A statement by an Episcopal bishop will not change one mind or one vote; at least in all my years in the pews I’ve never met a single Episcopalian who said that the opinion of a bishop does or should have the slightest influence on how Episcopalians vote and if the churchgoers aren’t paying attention to the bishops I can’t imagine anyone else is.
I’m not urging the bishops to change their politics. I’m urging them to shut up. More precisely, I’m urging them to base their ministry on a clearer understanding of their situation and their role.
Let me nail some cyber-theses to the virtual door.
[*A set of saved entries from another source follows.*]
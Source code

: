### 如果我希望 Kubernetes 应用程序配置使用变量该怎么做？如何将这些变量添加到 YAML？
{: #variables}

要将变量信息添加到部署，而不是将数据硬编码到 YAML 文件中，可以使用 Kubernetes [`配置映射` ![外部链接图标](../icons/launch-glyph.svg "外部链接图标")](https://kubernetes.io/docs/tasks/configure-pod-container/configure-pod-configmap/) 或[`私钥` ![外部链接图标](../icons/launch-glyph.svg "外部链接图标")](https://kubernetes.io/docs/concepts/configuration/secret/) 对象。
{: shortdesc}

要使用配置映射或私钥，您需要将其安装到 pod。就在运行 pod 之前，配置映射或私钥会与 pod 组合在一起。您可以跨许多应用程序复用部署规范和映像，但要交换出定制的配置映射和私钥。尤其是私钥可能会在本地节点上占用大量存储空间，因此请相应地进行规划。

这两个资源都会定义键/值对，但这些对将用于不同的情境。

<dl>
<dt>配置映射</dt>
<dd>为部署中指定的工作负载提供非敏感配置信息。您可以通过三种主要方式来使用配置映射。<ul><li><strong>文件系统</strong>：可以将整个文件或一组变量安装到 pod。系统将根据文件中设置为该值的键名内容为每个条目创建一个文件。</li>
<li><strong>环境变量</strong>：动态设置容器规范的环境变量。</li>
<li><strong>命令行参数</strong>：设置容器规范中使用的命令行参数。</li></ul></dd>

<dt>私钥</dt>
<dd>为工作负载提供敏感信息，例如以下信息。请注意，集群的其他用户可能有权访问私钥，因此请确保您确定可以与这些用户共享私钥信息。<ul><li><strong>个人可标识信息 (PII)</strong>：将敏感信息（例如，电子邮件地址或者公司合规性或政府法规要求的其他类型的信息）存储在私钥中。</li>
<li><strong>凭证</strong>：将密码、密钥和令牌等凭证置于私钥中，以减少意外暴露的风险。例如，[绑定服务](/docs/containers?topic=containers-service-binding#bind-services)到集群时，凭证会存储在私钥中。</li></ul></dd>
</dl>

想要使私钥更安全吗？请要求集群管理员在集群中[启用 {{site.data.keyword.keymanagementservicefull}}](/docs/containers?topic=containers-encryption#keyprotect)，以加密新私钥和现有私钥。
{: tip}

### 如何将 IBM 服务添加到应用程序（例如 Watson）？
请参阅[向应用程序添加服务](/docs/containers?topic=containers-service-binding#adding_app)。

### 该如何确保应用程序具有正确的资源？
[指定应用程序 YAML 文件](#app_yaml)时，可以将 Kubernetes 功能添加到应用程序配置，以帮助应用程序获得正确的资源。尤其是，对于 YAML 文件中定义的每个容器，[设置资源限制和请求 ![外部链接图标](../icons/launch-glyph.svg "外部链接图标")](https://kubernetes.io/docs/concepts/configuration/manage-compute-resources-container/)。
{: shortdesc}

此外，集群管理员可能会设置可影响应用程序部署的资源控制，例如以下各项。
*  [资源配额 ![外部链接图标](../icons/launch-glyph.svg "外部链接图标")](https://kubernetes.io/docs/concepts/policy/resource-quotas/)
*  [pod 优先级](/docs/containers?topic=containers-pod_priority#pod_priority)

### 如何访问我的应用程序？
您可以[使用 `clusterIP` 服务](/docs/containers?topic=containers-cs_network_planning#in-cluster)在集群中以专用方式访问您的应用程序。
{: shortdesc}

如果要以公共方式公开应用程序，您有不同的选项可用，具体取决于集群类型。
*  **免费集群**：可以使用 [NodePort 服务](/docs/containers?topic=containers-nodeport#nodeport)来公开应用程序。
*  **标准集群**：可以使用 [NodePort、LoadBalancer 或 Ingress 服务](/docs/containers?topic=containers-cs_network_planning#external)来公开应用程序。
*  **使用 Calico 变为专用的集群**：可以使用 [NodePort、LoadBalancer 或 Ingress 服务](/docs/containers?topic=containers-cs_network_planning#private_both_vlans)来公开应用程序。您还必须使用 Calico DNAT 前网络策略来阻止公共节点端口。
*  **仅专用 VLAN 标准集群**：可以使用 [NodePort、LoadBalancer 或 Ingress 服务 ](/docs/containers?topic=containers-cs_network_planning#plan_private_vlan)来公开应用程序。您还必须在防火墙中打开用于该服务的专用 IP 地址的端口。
1. Nobody cares what you think while your tiny church is falling apart. * * *
... [W]hy, exactly, would any sane person today pay attention to the political pronouncements of an Episcopal bishop? Episcopalians are a tiny minority of the population and the church long ago lost its social power and cachet. The Episcopal church today is in the worst condition it has been since the aftermath of the Revolution; its clergy has visibly failed to keep the church together or prevent its ongoing decline. I’m afraid that the penchant to make political pronouncements proceeds less from a true prophetic vocation than from a nostalgia for a time when it mattered what Episcopal bishops thought.
In any case, there is nothing more ridiculous than a proprietor of a failing concern who officiously lectures everyone else on how to manage their affairs. Please, for the sake of what remains of the dignity of your office, give it a rest. * * *
3. In the contemporary world the job of the clergy isn’t to provide political leadership. It is to help laypeople grow into better, wiser political leaders. * * *
... The job of a bishop isn’t to make statements about the minimum wage or the Iraq war. It’s to help the clergy in his or her diocese form communities that produce dynamic, committed and intelligent laypeople who will shape political debates on these and many other matters.
A bishop isn’t here to inject Christian values into public policy debates; a bishop is here to inject mature, thoughtful and committed Christians into public life.
The Diocese of Long Island shouldn’t be taking stands on the minimum wage; it should be producing people who transform the life of the region at every level of engagement.
If the bishops were already doing this pretty well I would be much more tolerant of their occasional ventures into public debate. But it’s as plain as day that en masse the American bishops are catastrophically failing at that core task — as indeed are their colleagues in the other mainline denominations.
In the parlous state of today’s Episcopal church, every dime a diocese spends and every minute of a bishop’s working day needs to be focused on local congregations. The church is melting before their eyes and many bishops seem to be passively watching it happen; at most they hope to manage decline as smoothly as possible.